By , ,
Published May 20, 2015
Schools have long been involved with their students’ health. But one Pennsylvania school district crossed the line in sending letters to elementary and middle school parents about their children being "underweight," "at risk of becoming overweight" and "overweight."
The idea for sending the letters originated two years ago when school nurses approached George Ziolkowski, director of pupil personnel services for the East Penn school district in Lehigh County, regaling him with popular lore about health risks associated with childhood obesity.
Ziolkowski initially wasn’t convinced of the idea’s merits. He also knew the letters could turn into a political firestorm. But he eventually relented as the nurses persisted in bombarding him with "studies" and "statistics."
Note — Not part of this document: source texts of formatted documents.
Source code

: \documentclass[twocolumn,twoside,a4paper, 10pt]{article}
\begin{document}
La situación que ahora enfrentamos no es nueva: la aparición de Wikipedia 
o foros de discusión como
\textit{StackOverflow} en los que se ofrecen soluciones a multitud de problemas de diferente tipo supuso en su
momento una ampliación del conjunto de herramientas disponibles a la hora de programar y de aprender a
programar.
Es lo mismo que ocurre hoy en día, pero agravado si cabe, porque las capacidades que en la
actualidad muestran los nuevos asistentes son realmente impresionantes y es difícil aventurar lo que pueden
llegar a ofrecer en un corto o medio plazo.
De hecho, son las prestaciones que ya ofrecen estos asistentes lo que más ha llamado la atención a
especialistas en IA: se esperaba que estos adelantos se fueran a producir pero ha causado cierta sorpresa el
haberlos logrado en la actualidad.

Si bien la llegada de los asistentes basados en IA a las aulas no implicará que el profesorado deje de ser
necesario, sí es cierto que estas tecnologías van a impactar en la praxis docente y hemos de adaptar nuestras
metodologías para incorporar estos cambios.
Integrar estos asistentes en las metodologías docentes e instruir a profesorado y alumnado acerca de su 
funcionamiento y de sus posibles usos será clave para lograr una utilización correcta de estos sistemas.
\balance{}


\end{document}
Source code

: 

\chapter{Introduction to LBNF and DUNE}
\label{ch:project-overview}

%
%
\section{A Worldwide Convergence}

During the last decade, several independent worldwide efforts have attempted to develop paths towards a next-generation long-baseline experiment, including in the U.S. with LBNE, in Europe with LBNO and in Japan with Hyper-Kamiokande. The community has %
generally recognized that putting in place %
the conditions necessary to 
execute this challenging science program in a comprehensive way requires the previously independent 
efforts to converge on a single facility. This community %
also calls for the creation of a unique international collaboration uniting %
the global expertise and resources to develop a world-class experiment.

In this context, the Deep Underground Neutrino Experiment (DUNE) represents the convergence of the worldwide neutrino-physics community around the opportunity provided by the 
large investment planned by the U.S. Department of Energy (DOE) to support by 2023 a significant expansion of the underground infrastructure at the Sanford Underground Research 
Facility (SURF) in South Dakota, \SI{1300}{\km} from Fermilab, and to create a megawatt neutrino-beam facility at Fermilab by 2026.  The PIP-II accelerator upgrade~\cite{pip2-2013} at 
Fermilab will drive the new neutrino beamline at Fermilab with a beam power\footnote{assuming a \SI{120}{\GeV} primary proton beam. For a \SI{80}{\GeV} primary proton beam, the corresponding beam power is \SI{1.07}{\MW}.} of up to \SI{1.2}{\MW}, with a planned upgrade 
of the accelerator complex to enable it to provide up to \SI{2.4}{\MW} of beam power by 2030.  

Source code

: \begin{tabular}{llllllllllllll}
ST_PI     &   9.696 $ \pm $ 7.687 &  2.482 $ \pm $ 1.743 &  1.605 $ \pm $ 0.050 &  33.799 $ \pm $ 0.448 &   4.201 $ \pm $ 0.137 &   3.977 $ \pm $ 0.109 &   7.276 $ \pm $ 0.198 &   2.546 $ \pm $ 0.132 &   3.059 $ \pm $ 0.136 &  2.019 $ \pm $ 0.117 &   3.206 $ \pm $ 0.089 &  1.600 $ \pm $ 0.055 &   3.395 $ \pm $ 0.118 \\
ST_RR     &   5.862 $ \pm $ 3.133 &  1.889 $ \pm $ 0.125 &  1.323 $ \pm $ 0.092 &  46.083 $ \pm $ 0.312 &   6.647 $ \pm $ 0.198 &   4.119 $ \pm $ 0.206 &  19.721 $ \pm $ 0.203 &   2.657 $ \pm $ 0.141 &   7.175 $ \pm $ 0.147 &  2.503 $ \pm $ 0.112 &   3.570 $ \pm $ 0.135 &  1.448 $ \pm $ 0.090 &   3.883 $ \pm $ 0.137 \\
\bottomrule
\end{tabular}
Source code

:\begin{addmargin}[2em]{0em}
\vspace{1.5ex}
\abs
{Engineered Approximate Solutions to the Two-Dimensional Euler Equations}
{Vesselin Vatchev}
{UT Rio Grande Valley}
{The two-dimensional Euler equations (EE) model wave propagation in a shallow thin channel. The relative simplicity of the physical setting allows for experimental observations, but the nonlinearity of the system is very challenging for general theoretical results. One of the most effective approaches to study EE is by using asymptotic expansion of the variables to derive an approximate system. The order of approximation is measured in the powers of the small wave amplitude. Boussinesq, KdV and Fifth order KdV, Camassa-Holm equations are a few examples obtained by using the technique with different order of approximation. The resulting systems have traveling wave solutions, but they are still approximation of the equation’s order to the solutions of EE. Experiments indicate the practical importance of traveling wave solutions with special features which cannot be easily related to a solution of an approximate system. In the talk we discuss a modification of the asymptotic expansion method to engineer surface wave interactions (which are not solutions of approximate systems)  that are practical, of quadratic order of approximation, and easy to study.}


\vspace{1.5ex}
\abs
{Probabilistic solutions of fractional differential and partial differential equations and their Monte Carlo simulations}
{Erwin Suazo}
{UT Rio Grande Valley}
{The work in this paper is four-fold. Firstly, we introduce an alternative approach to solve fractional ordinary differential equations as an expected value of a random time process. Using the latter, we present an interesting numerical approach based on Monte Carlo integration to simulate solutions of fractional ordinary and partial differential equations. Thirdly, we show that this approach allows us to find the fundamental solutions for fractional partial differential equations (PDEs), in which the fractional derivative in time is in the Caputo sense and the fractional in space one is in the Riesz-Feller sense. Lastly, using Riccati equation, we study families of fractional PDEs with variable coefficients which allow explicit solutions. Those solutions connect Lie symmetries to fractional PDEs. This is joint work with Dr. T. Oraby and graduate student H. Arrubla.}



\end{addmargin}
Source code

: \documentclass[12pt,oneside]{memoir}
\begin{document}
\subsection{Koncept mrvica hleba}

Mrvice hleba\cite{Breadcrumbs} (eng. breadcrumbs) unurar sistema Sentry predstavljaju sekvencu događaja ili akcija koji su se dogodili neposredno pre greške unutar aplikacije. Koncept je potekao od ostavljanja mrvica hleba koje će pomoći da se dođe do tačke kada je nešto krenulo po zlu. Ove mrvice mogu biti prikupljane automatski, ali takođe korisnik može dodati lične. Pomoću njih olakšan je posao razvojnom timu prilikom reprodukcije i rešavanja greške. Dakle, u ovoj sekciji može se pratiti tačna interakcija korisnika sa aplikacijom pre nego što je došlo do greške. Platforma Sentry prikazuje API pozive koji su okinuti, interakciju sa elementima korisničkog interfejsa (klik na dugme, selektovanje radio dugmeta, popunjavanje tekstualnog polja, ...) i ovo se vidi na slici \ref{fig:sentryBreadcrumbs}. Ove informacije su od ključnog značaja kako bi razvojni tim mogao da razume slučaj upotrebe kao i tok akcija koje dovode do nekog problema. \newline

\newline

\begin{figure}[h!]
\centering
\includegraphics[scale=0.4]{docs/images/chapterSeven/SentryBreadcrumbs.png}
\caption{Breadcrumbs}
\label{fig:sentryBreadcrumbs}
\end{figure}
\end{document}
Ziolkowski should have stuck with his first impression. He should know that school nurses aren’t professionally qualified to evaluate scientific studies.
Childhood obesity is the latest rage among the more meddlesome in the public health bureaucracy. The fad is fueled by dubious data from the Centers for Disease Control and Prevention, which calls childhood obesity a "public health epidemic." The CDC claims the percentage of children and adolescents defined as overweight more than doubled since the early 1970s.
It's not clear, though, that an "epidemic" can be inferred from a statistical analysis of very limited data about the height and weight of rapidly growing 4- to 12-year-olds. More importantly, the researchers did not report any "epidemic" of health problems among the children studied.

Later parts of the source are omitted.